For teams capable of mastering both Web3 and AI dimensions, now is the window period for intervention.

Written by: GO2MARS

Before officially starting the analysis, it is necessary to clarify a core concept: DeFAI.

DeFAI is a combination abbreviation of DeFi (Decentralized Finance) and AI (Artificial Intelligence), referring to the introduction of AI Agents into on-chain financial scenarios, enabling them to perceive market conditions, autonomously formulate strategies, and directly execute on-chain operations—thus completing a series of financial behaviors that traditionally require professionals, such as asset allocation, risk management, and protocol interactions, without relying on real-time human intervention.

In short, DeFAI is not a simple AI upgrade of DeFi tools, but an attempt to build a self-operating financial execution layer on-chain.

This field has rapidly gained momentum since Q4 of 2024, with three landmark events worth noting, each corresponding to different levels of AI Agent entering Web3: narrative breaking out of the circle, infrastructure building for assetization, and the real landing of execution capabilities.

The first event occurred in July 2024. The Twitter bot Truth Terminal, built by developer Andy Ayrey, quickly gained attention after receiving a $50,000 BTC donation from a16z co-founder Marc Andreessen, sparking viral dissemination of the GOAT coin.

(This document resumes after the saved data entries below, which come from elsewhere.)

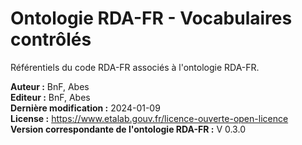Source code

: # Ontologie RDA-FR - Vocabulaires contrôlés

Référentiels du code RDA-FR associés à l'ontologie RDA-FR.

**Auteur :** BnF, Abes \
**Editeur :** BnF, Abes \
**Dernière modification :** 2024-01-09 \
**License :** https://www.etalab.gouv.fr/licence-ouverte-open-licence \
**Version correspondante de l'ontologie RDA-FR :** V 0.3.0
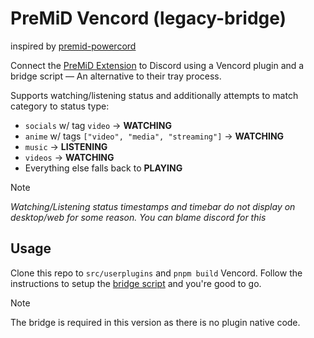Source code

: # PreMiD Vencord (legacy-bridge)
inspired by [premid-powercord](https://github.com/MulverineX/premid-powercord)

Connect the [PreMiD Extension](https://premid.app) to Discord using a Vencord plugin and a bridge script — An alternative to their tray process.

Supports watching/listening status and additionally attempts to match category to status type:
- `socials` w/ tag `video` -> **WATCHING**
- `anime` w/ tags `["video", "media", "streaming"]` -> **WATCHING**
- `music` -> **LISTENING**
- `videos` -> **WATCHING**
- Everything else falls back to **PLAYING**

> [!NOTE]
> *Watching/Listening status timestamps and timebar do not display on desktop/web for some reason. You can blame discord for this*

## Usage
Clone this repo to `src/userplugins` and `pnpm build` Vencord.
Follow the instructions to setup the [bridge script](https://github.com/nyakowint/vc-pmb) and you're good to go.

> [!NOTE]
> The bridge is required in this version as there is no plugin native code.
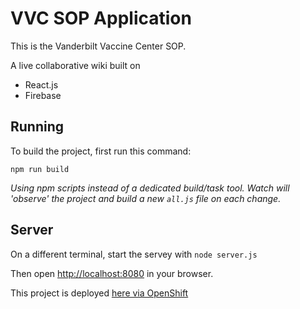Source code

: # VVC SOP Application

This is the Vanderbilt Vaccine Center SOP.

A live collaborative wiki built on 
* React.js 
* Firebase



## Running

To build the project, first run this command:

`npm run build`

*Using npm scripts instead of a dedicated build/task tool.
Watch will 'observe' the project and build a new `all.js` file on each change.*

## Server

On a different terminal, start the servey with
`node server.js`

Then open [http://localhost:8080](http://localhost:8080) in your browser.

This project is deployed [here via OpenShift](http://elton-vvcsop.rhcloud.com/)
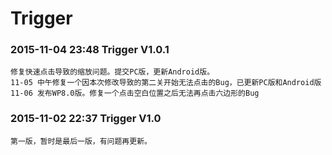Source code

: 
Trigger
===================================
### 2015-11-04 23:48           Trigger V1.0.1<br />
    修复快速点击导致的缩放问题。提交PC版，更新Android版。
    11-05 中午修复一个因本次修改导致的第二关开始无法点击的Bug，已更新PC版和Android版
    11-06 发布WP8.0版。修复一个点击空白位置之后无法再点击六边形的Bug
### 2015-11-02 22:37           Trigger V1.0<br />
    第一版，暂时是最后一版，有问题再更新。
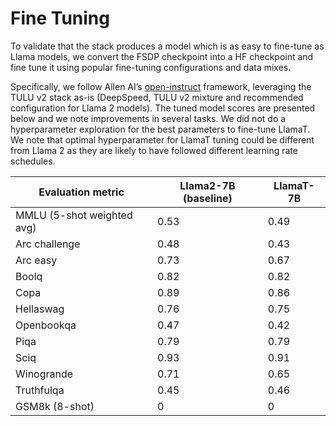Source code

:# Fine Tuning

To validate that the stack produces a model which is as
easy to fine-tune as Llama models, we convert the FSDP checkpoint into a HF checkpoint and fine tune it
using popular fine-tuning configurations and data mixes.

Specifically, we follow Allen AI’s [open-instruct](https://github.com/allenai/open-instruct) framework, leveraging the TULU v2 stack as-is
(DeepSpeed, TULU v2 mixture and recommended configuration for Llama 2 models). The tuned model
scores are presented below and we note improvements in several tasks. We did not do a hyperparameter
exploration for the best parameters to fine-tune LlamaT. We note that optimal hyperparameter for
LlamaT tuning could be different from Llama 2 as they are likely to have followed different learning
rate schedules.

| Evaluation metric          | Llama2-7B (baseline) | LlamaT-7B |
|----------------------------|----------------------|---------------|
| MMLU (5-shot weighted avg) | 0.53                 | 0.49          |
| Arc challenge              | 0.48                 | 0.43          |
| Arc easy                   | 0.73                 | 0.67          |
| Boolq                      | 0.82                 | 0.82          |
| Copa                       | 0.89                 | 0.86          |
| Hellaswag                  | 0.76                 | 0.75          |
| Openbookqa                 | 0.47                 | 0.42          |
| Piqa                       | 0.79                 | 0.79          |
| Sciq                       | 0.93                 | 0.91          |
| Winogrande                 | 0.71                 | 0.65          |
| Truthfulqa                 | 0.45                 | 0.46          |
| GSM8k (8-shot)             | 0                    | 0             |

This marked the first time AI Agents meaningfully entered the public view as participants in the on-chain economy.

The second event occurred in October of the same year. Virtuals Protocol exploded on the Base network, tokenizing the AI Agent itself, with its ecosystem market cap reaching a peak of over $3.5 billion, becoming a typical representative of the assetization infrastructure building phase in the DeFAI field.

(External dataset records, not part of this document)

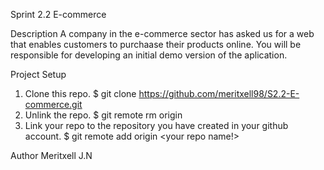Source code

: Sprint 2.2 E-commerce

Description 
A company in the e-commerce sector has asked us for a web that enables customers to purchaase their products online. You will be responsible for developing an initial demo version of the aplication. 

Project Setup 
1. Clone this repo.
   $ git clone https://github.com/meritxell98/S2.2-E-commerce.git
3. Unlink the repo.
   $ git remote rm origin
5. Link your repo to the repository you have created in your github account.
   $ git remote add origin <your repo name!>

Author
Meritxell J.N
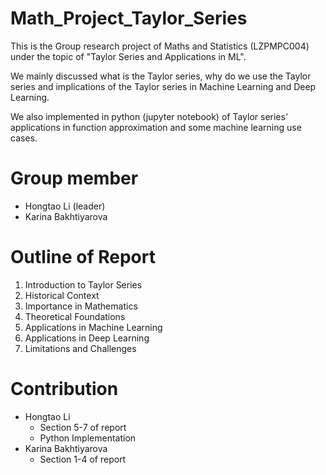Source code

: # Math_Project_Taylor_Series

This is the Group research project of Maths and Statistics (LZPMPC004) under the topic of "Taylor Series and Applications in ML".

We mainly discussed what is the Taylor series, why do we use the Taylor series and implications of the Taylor series in Machine Learning and Deep Learning.

We also implemented in python (jupyter notebook) of Taylor series' applications in function approximation and some machine learning use cases.

# Group member

- Hongtao Li (leader)
- Karina Bakhtiyarova

# Outline of Report

1. Introduction to Taylor Series
2. Historical Context
3. Importance in Mathematics
4. Theoretical Foundations
5. Applications in Machine Learning
6. Applications in Deep Learning
7. Limitations and Challenges

# Contribution

- Hongtao Li
  - Section 5-7 of report
  - Python Implementation
- Karina Bakhtiyarova
  - Section 1-4 of report
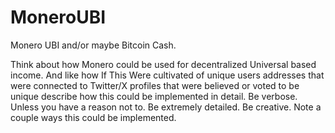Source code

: # MoneroUBI
Monero UBI and/or maybe Bitcoin Cash.

Think about how Monero could be used for decentralized Universal based income. And like how If This Were cultivated of unique users addresses that were connected to Twitter/X profiles that were believed or voted to be unique describe how this could be implemented in detail. Be verbose. Unless you have a reason not to. Be extremely detailed. Be creative. Note a couple ways this could be implemented.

The third event involved projects like Giza, HeyAnon, and Almanak successively landing on the on-chain execution layer, pushing the industry from narrative-driven to productization stage—AI Agents began to truly "get to work" executing on-chain operations, rather than just staying on the information exchange level.

From a global market scale perspective, several research institutions have highly consistent growth expectations for the AI Agent field:

Chart 1: Global AI Agent Market Size Forecast Comparison, Data Source: MarketsandMarkets (2025), Grand View Research (2025), BCC Research (2026.01)

However, there is still a significant gap between capital heat and industrial implementation. According to a report titled "The State of AI in 2025" released by McKinsey in November 2025 (based on 1,993 respondents from 105 countries), although 88% of organizations are using AI in at least one business function, nearly two-thirds remain at the experimental or pilot stage. Specifically in the AI Agent field: 62% of organizations have begun experimentation, and 23% are advancing scaling in at least one function, but the proportion of achieving scaled deployment in any single function is less than 10%.

This data suggests that the narrative enthusiasm in the DeFAI track currently surpasses the actual implementation progress. Understanding this gap is a prerequisite for an objective assessment of the value of this track.

The Technical Foundation of DeFAI: How AI Agents Interact with the On-chain World

To understand how DeFAI operates, we first need to answer a key question: How does AI intervene in on-chain financial operations?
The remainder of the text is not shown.